Tally up how many lines in the listing below contain the string "writing", and give only the total.

◆ ◆ ◆ ◆

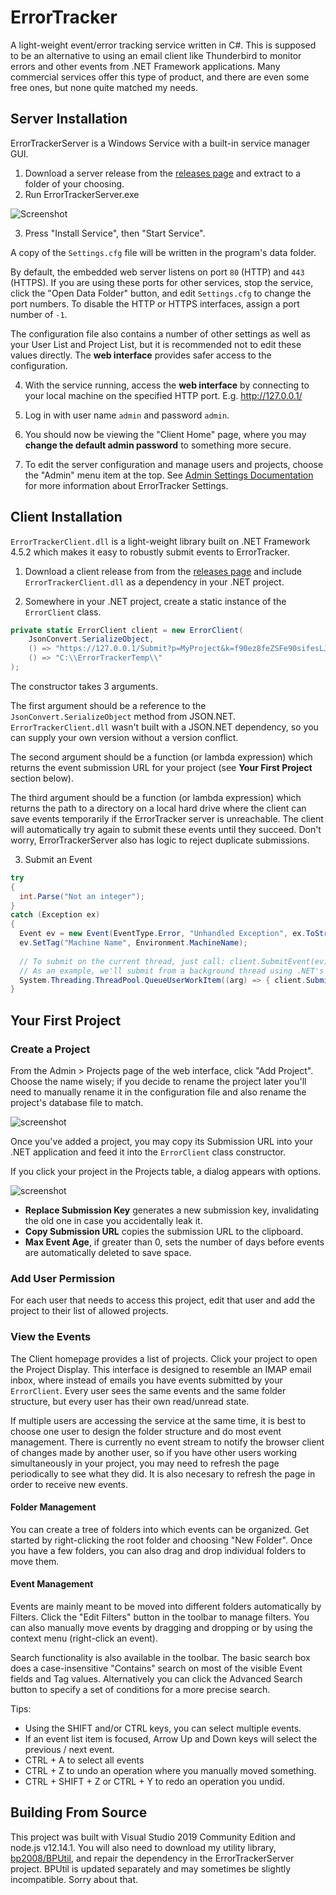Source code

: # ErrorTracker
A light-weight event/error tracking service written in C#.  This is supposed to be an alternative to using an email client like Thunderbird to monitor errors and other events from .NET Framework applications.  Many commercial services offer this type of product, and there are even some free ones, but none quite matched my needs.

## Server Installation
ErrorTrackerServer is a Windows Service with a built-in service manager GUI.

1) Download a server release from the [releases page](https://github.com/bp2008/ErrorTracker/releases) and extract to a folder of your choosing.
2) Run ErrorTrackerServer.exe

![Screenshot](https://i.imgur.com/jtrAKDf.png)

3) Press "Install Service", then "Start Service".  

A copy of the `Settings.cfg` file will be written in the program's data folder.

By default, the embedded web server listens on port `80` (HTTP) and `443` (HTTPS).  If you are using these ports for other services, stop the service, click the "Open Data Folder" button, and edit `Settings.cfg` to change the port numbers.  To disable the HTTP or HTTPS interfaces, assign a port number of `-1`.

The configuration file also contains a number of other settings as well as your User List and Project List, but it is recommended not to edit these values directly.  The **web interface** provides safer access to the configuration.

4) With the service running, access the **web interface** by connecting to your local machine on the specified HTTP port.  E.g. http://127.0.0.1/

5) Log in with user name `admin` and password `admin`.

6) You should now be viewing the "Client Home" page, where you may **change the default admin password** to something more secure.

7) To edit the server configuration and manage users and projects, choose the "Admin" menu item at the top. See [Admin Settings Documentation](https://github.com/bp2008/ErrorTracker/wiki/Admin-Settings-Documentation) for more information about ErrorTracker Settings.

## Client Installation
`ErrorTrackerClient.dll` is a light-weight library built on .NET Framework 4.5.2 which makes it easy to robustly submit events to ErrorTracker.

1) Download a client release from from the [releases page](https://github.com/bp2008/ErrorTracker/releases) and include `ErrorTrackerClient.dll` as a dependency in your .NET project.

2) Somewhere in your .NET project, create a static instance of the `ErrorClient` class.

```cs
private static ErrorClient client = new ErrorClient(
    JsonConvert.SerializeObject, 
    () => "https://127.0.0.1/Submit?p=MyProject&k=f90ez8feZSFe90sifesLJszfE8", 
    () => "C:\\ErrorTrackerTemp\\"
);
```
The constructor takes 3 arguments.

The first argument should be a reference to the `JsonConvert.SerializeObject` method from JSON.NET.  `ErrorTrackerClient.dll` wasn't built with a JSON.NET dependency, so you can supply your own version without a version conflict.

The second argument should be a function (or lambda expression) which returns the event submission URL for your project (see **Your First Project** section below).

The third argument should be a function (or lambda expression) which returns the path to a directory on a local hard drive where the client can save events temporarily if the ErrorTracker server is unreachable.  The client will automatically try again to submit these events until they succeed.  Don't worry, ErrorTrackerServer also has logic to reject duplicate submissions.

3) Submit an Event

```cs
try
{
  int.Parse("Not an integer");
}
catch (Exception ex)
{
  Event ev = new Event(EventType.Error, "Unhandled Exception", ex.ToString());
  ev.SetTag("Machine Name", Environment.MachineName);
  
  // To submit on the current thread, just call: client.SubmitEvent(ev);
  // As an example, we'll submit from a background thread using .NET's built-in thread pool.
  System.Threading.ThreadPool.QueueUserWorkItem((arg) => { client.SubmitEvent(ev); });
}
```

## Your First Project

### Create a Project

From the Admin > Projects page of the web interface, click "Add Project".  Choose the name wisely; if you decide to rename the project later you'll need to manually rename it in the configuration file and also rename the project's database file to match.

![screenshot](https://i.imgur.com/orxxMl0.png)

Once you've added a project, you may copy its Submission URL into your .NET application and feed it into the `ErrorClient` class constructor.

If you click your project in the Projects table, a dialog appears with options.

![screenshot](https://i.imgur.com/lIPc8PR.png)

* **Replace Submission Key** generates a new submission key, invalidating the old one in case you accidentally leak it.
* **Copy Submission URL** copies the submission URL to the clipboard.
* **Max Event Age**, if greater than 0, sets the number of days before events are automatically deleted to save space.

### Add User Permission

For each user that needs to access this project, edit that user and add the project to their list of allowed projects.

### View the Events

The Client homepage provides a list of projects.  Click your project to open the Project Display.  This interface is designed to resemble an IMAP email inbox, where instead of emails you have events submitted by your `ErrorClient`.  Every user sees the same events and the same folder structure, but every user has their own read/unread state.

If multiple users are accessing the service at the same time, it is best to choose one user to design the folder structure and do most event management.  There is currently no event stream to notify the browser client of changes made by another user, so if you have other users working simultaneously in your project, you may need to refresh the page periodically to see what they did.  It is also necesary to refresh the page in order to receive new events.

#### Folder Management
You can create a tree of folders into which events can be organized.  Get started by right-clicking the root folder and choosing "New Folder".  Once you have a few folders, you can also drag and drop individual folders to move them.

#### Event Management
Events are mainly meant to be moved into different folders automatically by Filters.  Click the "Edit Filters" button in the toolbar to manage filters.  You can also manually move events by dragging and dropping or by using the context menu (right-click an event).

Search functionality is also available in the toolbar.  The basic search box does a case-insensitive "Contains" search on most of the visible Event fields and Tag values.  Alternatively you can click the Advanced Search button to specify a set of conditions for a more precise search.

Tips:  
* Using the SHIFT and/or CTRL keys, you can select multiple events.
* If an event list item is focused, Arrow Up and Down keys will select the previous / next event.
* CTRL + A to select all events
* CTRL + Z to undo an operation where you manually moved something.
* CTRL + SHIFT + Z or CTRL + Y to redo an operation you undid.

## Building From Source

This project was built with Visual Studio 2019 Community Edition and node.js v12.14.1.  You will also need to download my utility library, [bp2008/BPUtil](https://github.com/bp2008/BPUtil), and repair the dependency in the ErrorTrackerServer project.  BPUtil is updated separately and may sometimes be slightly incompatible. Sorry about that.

◆ ◆ ◆ ◆

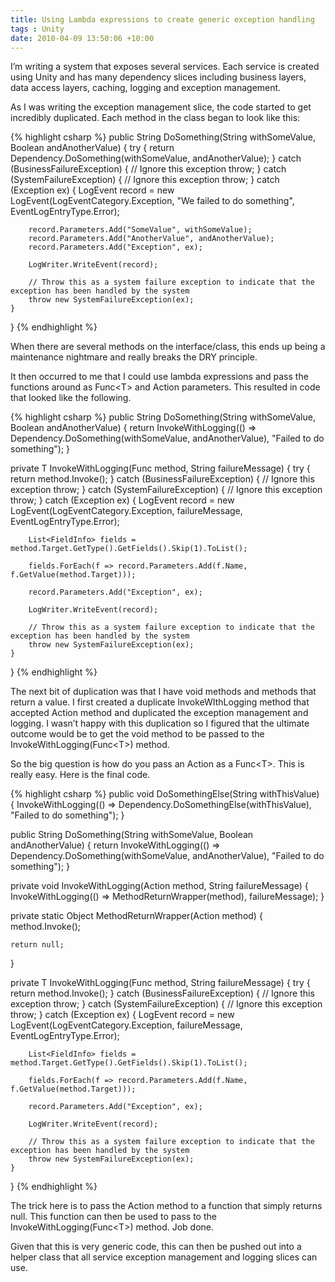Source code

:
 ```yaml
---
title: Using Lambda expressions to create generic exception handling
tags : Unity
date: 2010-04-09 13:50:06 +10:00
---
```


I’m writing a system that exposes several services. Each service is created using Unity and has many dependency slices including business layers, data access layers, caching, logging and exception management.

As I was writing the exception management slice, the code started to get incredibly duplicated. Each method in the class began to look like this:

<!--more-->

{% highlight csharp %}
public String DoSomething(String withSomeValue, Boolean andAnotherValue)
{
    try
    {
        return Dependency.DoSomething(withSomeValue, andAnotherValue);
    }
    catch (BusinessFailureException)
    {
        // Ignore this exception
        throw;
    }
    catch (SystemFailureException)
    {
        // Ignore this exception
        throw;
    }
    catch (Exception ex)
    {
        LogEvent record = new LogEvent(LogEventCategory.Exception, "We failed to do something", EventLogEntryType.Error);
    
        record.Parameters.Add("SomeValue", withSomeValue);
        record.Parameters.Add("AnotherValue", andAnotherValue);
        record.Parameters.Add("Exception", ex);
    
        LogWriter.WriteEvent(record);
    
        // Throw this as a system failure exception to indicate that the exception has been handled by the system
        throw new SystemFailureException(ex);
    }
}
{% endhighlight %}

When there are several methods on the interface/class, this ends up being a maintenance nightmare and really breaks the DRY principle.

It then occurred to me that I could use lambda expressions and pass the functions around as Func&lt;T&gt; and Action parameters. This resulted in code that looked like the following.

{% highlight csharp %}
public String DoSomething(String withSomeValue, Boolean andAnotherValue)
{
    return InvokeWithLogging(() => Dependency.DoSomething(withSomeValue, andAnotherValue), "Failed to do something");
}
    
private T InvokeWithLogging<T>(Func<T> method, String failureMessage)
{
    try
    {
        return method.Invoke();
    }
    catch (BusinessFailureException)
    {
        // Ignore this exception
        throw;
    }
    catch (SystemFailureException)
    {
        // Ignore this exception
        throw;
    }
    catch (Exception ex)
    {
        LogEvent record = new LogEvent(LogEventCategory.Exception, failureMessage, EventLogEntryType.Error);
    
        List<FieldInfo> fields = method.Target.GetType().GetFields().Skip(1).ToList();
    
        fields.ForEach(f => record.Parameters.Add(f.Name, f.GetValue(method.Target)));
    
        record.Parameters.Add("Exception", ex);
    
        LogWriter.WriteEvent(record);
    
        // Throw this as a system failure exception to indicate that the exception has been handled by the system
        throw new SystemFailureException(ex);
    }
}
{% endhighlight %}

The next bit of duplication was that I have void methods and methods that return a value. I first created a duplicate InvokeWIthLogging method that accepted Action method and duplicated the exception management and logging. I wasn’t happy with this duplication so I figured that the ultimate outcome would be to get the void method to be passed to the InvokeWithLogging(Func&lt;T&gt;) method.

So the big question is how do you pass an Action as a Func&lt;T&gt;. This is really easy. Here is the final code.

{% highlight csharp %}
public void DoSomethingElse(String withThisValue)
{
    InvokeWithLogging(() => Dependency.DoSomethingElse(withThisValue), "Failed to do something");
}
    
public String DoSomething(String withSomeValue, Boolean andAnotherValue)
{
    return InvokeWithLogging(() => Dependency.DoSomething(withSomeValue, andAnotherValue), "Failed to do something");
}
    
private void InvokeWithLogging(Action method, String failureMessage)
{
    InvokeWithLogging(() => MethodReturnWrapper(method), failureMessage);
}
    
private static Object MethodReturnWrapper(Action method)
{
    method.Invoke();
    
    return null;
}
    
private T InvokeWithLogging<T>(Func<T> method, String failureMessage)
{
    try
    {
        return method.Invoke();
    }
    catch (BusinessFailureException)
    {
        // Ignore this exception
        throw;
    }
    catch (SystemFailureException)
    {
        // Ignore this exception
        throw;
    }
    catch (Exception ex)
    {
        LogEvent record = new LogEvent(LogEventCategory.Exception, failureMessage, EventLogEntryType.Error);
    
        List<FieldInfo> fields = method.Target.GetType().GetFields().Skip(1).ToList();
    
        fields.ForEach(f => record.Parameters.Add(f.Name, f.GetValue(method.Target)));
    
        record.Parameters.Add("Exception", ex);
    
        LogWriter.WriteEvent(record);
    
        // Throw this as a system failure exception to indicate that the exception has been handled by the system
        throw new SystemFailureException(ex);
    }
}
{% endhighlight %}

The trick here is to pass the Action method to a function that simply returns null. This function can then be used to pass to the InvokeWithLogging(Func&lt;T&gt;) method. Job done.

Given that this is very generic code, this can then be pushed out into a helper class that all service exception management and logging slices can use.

◆ ◆ ◆ ◆

ANSWER FOR THE TASK. 2